MSCI’s broadest index of Asia-Pacific shares outside Japan was flat, while Australia’s main index eased 0.2 percent.
Japan’s Nikkei slipped 0.9 percent.
The market took a hit late Friday after the Bank of Japan announced some changes to its massive stimulus program but stopped short of expanding the net amount of assets it buys, disappointing some who had hoped for a more aggressive move.
That in turn sent the yen broadly higher and caused some wild swings against the dollar. Early Monday, the dollar was down at 121.30 yen having briefly been as high as 123.58 on Friday.
The euro was little changed at $1.0863 , while the dollar was a whisker firmer against a basket of currencies amid very light trade.

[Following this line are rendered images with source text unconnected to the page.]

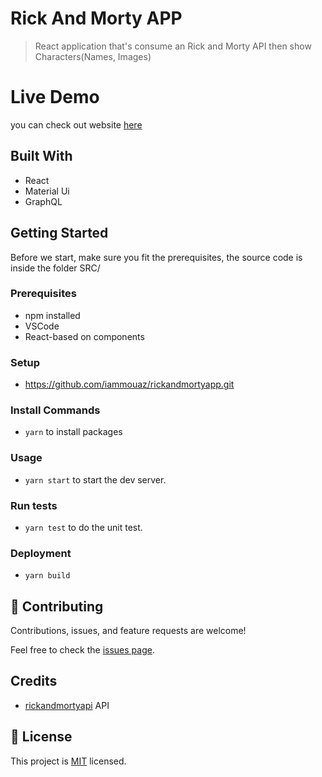 # Rick And Morty APP
> React application that's consume an Rick and Morty API then show Characters(Names, Images)

# Live Demo
you can check out website [here](https://brilliant-mandazi-b1da83.netlify.app/)


## Built With

- React
- Material Ui
- GraphQL


## Getting Started
Before we start, make sure you fit the prerequisites, the source code is inside the folder SRC/

### Prerequisites
- npm installed
- VSCode
- React-based on components

### Setup
- https://github.com/iammouaz/rickandmortyapp.git

### Install Commands
- `yarn`  to install packages

### Usage
- `yarn start`  to start the dev server.

### Run tests
- `yarn test`   to do the unit test.

### Deployment
- `yarn build`

## 🤝 Contributing

Contributions, issues, and feature requests are welcome!

Feel free to check the [issues page](../../issues/).

## Credits

- [rickandmortyapi](https://rickandmortyapi.com/graphql) API

## 📝 License

This project is [MIT](./LICENSE) licensed.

Wall Street also had a volatile end to the week with the expiration of stock and index options contracts generating heavy trading volume.
The Dow ended Friday down 2.1 percent, while the S&P 500 lost 1.78 percent and the Nasdaq 1.59 percent. For the week, the Dow fell 0.8 percent, the S&P 500 0.3 percent and the Nasdaq 0.2 percent.
The flight from stocks was a boon for safe-haven bonds. Longer-dated Treasuries have been particularly popular as investors wager the Federal Reserve is well ahead of the curve on inflation after last week’s rate hike.
The global background is also one of disinflation given the weakness in oil and other commodity prices and the mounting spare capacity in major exporters such as China.
Inflation expectations for five years ahead have taken a marked turn lower this month, dropping to 2.11 percent from a high of 2.24 percent.
The resulting rally in longer-dated Treasuries has flattened the yield curve with the gap between two-year and 10-year paper shrinking to 123 basis points, the smallest since early February.
A flatter curve is bad news for bank profits since they essentially make money from borrowing short and lending long, and could be one reason U.S. bank stocks fell hard late last week. Financial stocks were the worst-performing S&P sector on Friday.
There was no respite for oil prices as a glut of supply left both Brent and U.S. crude down around 35 percent for the year so far.
Brent was quoted off 35 cents at $36.53 a barrel and touched a new seven-year low at $36.32. A break of $36.20 would take it to ground last trod in 2004. U.S. crude lost 25 cents to $34.48 a barrel.